TASK TO CARRY OUT:
Search the records for the word "activityId" and copy each line in which it appears.
[Opening PROVIDED MATERIAL section]
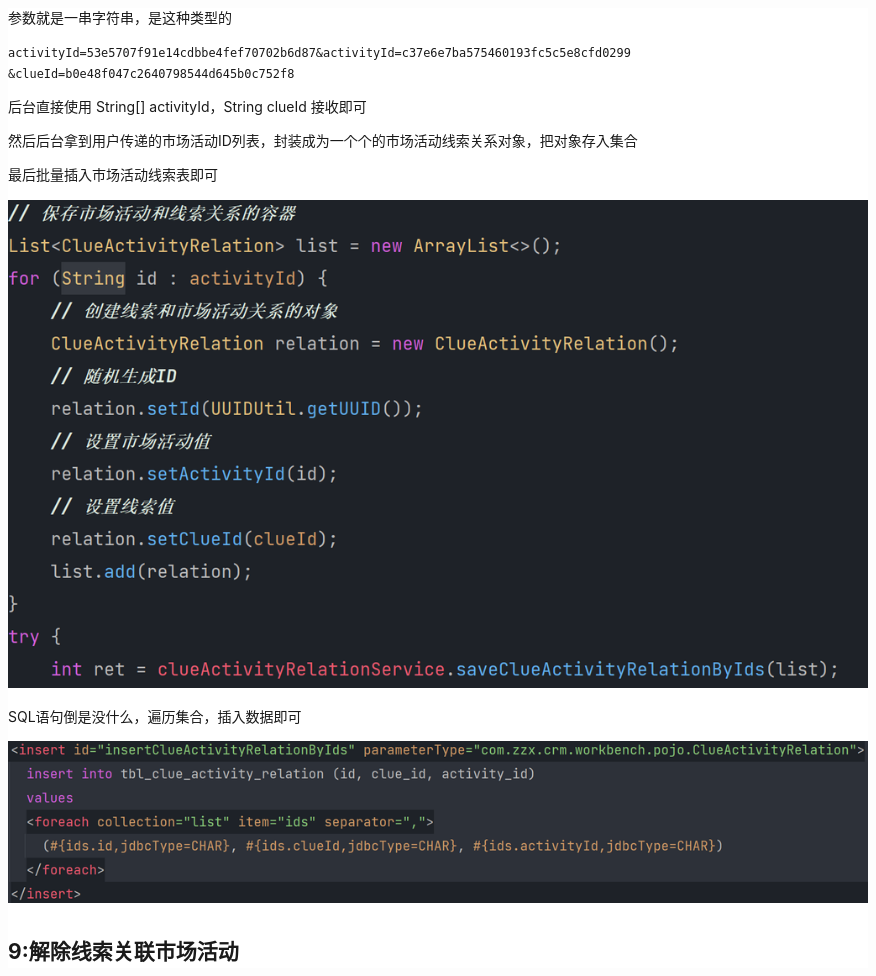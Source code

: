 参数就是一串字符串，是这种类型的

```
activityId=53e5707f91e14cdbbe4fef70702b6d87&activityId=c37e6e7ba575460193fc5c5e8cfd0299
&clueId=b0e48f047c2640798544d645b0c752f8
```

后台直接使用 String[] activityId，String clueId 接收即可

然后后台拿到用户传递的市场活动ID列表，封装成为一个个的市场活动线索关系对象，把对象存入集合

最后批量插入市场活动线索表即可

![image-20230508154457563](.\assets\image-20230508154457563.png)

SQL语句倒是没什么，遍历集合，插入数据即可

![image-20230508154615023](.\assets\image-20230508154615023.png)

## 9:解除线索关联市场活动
[Closing PROVIDED MATERIAL section]
[Opening PROVIDED MATERIAL section]
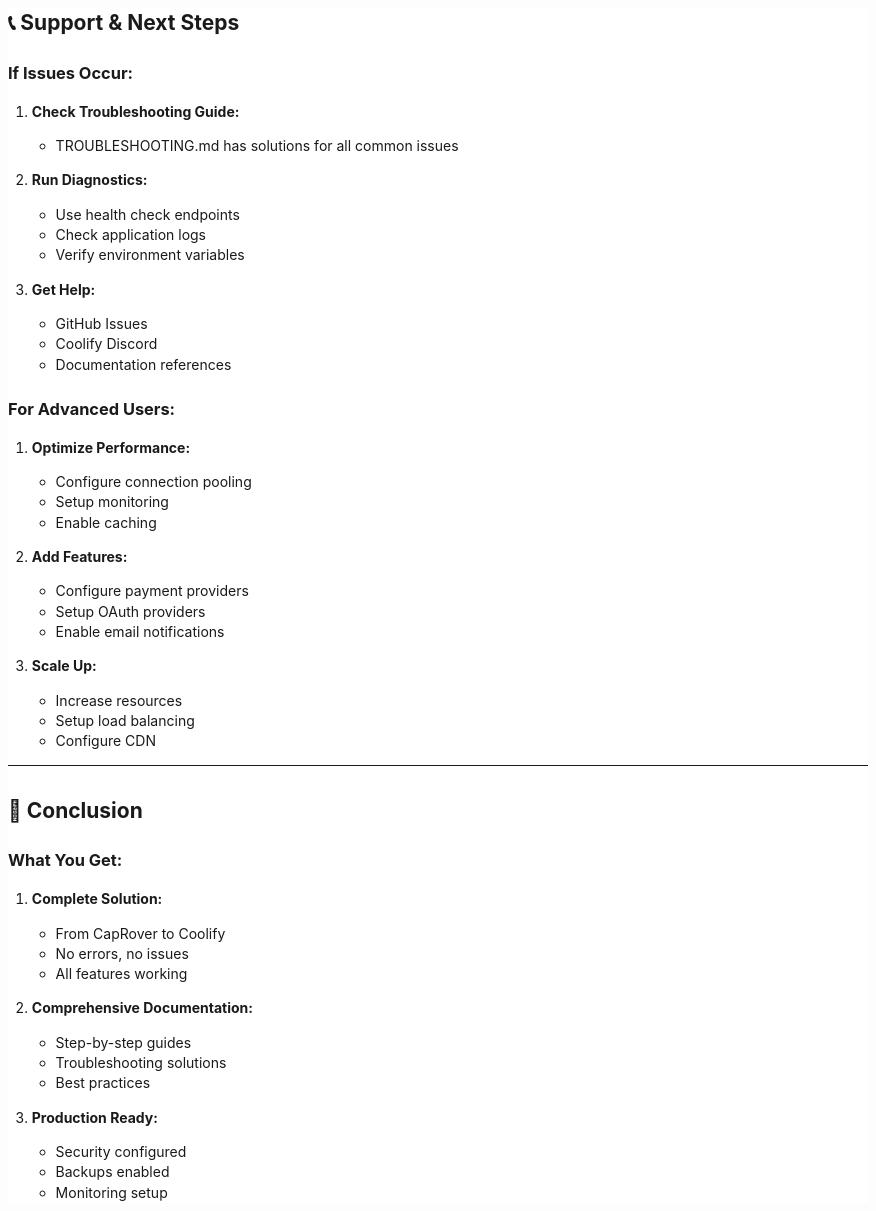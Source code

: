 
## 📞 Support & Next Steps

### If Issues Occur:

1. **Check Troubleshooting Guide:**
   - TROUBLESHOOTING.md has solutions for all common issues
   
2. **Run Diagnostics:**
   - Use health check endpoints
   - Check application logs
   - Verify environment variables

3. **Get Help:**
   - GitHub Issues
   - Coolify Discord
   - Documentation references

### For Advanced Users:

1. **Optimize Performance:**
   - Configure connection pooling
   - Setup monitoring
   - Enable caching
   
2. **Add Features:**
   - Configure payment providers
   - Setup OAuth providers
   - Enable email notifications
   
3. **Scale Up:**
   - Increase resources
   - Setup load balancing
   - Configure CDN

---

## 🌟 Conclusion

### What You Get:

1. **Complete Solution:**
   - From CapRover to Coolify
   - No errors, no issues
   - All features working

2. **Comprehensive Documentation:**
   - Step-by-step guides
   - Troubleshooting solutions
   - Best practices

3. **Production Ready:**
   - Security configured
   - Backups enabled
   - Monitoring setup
[Closing PROVIDED MATERIAL section]
PROBLEM SOLUTION:
activityId=53e5707f91e14cdbbe4fef70702b6d87&activityId=c37e6e7ba575460193fc5c5e8cfd0299
后台直接使用 String[] activityId，String clueId 接收即可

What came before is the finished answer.